When a subcontract includes a flow-down clause, the Sub should never sign the subcontract without having been provided a copy of the Prime Contract.

Flow-down provisions in subcontracts where the Design Professional is providing services to a Design Builder can be particularly problematic.

Limiting the impact of the flow-down obligation

Flow-down requirements in the prime contract

The Sub has various options when the flow-down clause would impose unreasonable obligations. The Sub can take exception (in writing, as part of the subcontract negotiation) to specific clauses in the Prime Contract and state that the terms of the subcontract take precedence. Alternatively, the Sub can add a clause to the subcontract that explicitly defines the Sub's Standard of Care and limits the Sub's indemnification obligations to what will be covered by professional liability insurance. For example, wording such as the following can be used:

Notwithstanding any clause in the Prime Contract or this Agreement to the contrary, Subconsultant expressly disclaims all express or implied warranties with respect to the performance of its professional services, and it is agreed that the quality of such services shall be judged solely as to whether Subconsultant performed its services consistent with the professional skill and care ordinarily provided by firms practicing in the same or similar locality under the same or similar circumstances.
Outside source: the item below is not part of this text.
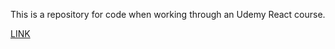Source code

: This is a repository for code when working through an Udemy React course.

[LINK](https://www.udemy.com/the-complete-react-web-app-developer-course/)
It is further agreed that Subconsultant shall not provide indemnification of any indemnitee other than to the extent damages are caused by Subconsultant's willful misconduct or negligence, and shall not be required to defend any indemnitee against professional negligence.

One benefit of a clause such as the example above is that it not only eliminates express warranties that might otherwise flow down from the Prime Contract, but it also avoids potential warranties that might be implied by the language of either the Prime Contract or the subcontract through the use of words such as "assure" and "ensure" or requirements for absolute compliance with all laws, codes, standards and regulations. Professional liability insurance will generally not cover any warranties of professional services, including implied warranties.

Sometimes the Prime Contract will require that all subcontracts contain a flow-down clause to incorporate the Prime Contract requirements. For example, the Prime Contract may include a provision such as the following:

The Architect shall require its Consultants to be bound by the terms of this Agreement, and to assume toward the Owner all the contractual obligations and responsibilities that the Architect has assumed toward the Owner. This Agreement shall control in the event of conflicts or discrepancies between such agreements with Consultants and this Agreement.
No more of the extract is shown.